MonteQuest wrote:Tanada wrote:But look on the bright side, because there are so many idea arrows in the quiver we have so far delayed world terminal decline for 6-9 years depending on where you place conventional peak. BAU has managed to stumble along years past where I thought it would end.
Demand destruction has played a large role in that delay. If growth had continued, the US would be consuming 23 mbpd instead of just under 19 mbpd. With Europe's depression, their demand is down as well. Without this, even with shale oil, demand would be outstripping supply.
The economics is where this all lies. Can we keep the price of oil high enough to make arrows?
Its not just the price of oil, it is the willingness of the fiat bankers to invest the money needed, at least in the USA and EU. WTI was under $69.00 overnight and not much higher as I type this right now. In the USA that is destroying the value of oil companies left and right, stock prices are in freefall. In Russia where the government is a major player the oil companies will survive the storm because the government knows they are vital to the future of Russia. In the USA the government has the international philosophy that if the oil companies here fail them too bad so sad for them.

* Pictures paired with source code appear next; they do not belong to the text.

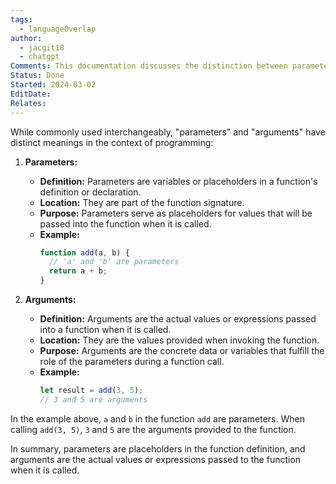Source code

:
 ```yaml
---
tags:
  - languageOverlap
author:
  - jacgit18
  - chatgpt
Comments: This documentation discusses the distinction between parameters and arguments.
Status: Done
Started: 2024-03-02
EditDate: 
Relates:
---
```

While commonly used interchangeably, "parameters" and "arguments" have distinct meanings in the context of programming:

1. **Parameters:**
   - **Definition:** Parameters are variables or placeholders in a function's definition or declaration.
   - **Location:** They are part of the function signature.
   - **Purpose:** Parameters serve as placeholders for values that will be passed into the function when it is called.
   - **Example:**
     ```javascript
     function add(a, b) {
       // 'a' and 'b' are parameters
       return a + b;
     }
     ```

2. **Arguments:**
   - **Definition:** Arguments are the actual values or expressions passed into a function when it is called.
   - **Location:** They are the values provided when invoking the function.
   - **Purpose:** Arguments are the concrete data or variables that fulfill the role of the parameters during a function call.
   - **Example:**
     ```javascript
     let result = add(3, 5);
     // 3 and 5 are arguments
     ```

In the example above, `a` and `b` in the function `add` are parameters. When calling `add(3, 5)`, `3` and `5` are the arguments provided to the function.

In summary, parameters are placeholders in the function definition, and arguments are the actual values or expressions passed to the function when it is called.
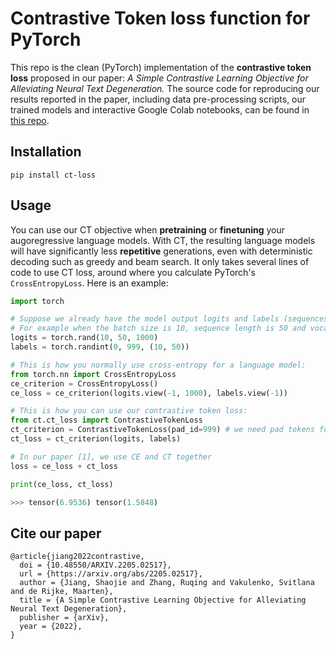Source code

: # Contrastive Token loss function for PyTorch

This repo is the clean (PyTorch) implementation of the **contrastive token loss** proposed in our paper: _A Simple Contrastive Learning Objective for Alleviating Neural Text Degeneration._
The source code for reproducing our results reported in the paper, including data pre-processing scripts, our trained models and interactive Google Colab notebooks, can be found in [this repo](https://github.com/ShaojieJiang/lit-seq).

## Installation

`pip install ct-loss`

## Usage
You can use our CT objective when **pretraining** or **finetuning** your augoregressive language models.
With CT, the resulting language models will have significantly less **repetitive** generations, even with deterministic decoding such as greedy and beam search.
It only takes several lines of code to use CT loss, around where you calculate PyTorch's `CrossEntropyLoss`.
Here is an example:
```python
import torch

# Suppose we already have the model output logits and labels (sequences of token indices).
# For example when the batch size is 10, sequence length is 50 and vocabulary size is 1000:
logits = torch.rand(10, 50, 1000)
labels = torch.randint(0, 999, (10, 50))

# This is how you normally use cross-entropy for a language model:
from torch.nn import CrossEntropyLoss
ce_criterion = CrossEntropyLoss()
ce_loss = ce_criterion(logits.view(-1, 1000), labels.view(-1))

# This is how you can use our contrastive token loss:
from ct.ct_loss import ContrastiveTokenLoss
ct_criterion = ContrastiveTokenLoss(pad_id=999) # we need pad tokens for masking out tokens in a sequence that should not be used as negative tokens
ct_loss = ct_criterion(logits, labels)

# In our paper [1], we use CE and CT together
loss = ce_loss + ct_loss

print(ce_loss, ct_loss)

>>> tensor(6.9536) tensor(1.5848)
```

## Cite our paper

```
@article{jiang2022contrastive,
  doi = {10.48550/ARXIV.2205.02517},
  url = {https://arxiv.org/abs/2205.02517},
  author = {Jiang, Shaojie and Zhang, Ruqing and Vakulenko, Svitlana and de Rijke, Maarten},
  title = {A Simple Contrastive Learning Objective for Alleviating Neural Text Degeneration},
  publisher = {arXiv},
  year = {2022},
}
```
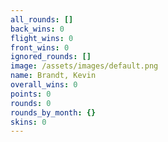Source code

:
 ```yaml
---
all_rounds: []
back_wins: 0
flight_wins: 0
front_wins: 0
ignored_rounds: []
image: /assets/images/default.png
name: Brandt, Kevin
overall_wins: 0
points: 0
rounds: 0
rounds_by_month: {}
skins: 0
---
```

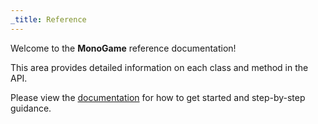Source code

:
 ```yaml
---
_title: Reference
---
```


Welcome to the **MonoGame** reference documentation!

This area provides detailed information on each class and method in the API.

Please view the [documentation](/articles) for how to get started and step-by-step guidance.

Globalization is killing the domestic oil industry right now, today. The national oil companies will come out of this peachy keen in places like KSA and Oman. For Mexico it is anybody's guess, the infrastructure to weather low prices does not exist because the profits were all spent on other programs outside the oil industry.
How long will it take for the already contracted wells in Fracking locations in the USA to be drilled and completed? How many of them will be cancelled at $69.00/bbl? I suspect the first answer is, those places where work is already under weigh will be finished to recoup as much capital as possible. The second answer is a LOT to preserve whatever capital remains unspent.
If the USA government had an ounce of sense, something lacking in all politicians, they would be buying a million bbl/d of oil and putting it in the Strategic Reserve. That would immediately balance the oil production and consumption rates and restore prices to a level where Fracking would continue to receive financing from investment banks. President Obama ended the royalty payment in kind system that was slowly filling the reserves years ago, but all the capacity built for that oil we never took in still exists. Buying 300,000,000 bbl at a rate of 1,000,000 per day would take most of a year to fill existing capacity.
All of the above is kind of off the main tack of this thread however, every arrow does have its own price point. Right now I think we are below the price point for many but not all of the Fracking projects that have been planned. At the current price consumption is likely to rise which will take out some of the 'glut', and a slow down in the Fracking red queen race will also cut USA production. LaHere predicted Bakken would peak out in the middle of 2015,
I am predicting he was eight months too optimistic and Bakken peaked in November or December 2014 because at these prices drilling is going to collapse. The oil that is still there could still be drilled, especially in the sweet spots that have been identified, but between the massive depletion rate and the slow down in drilling rate the peak is here now.
Of course I am just some person on the internet who knows enough to sound like I might know what I am talking about too the uninformed, but I am making the best guess I know how to make.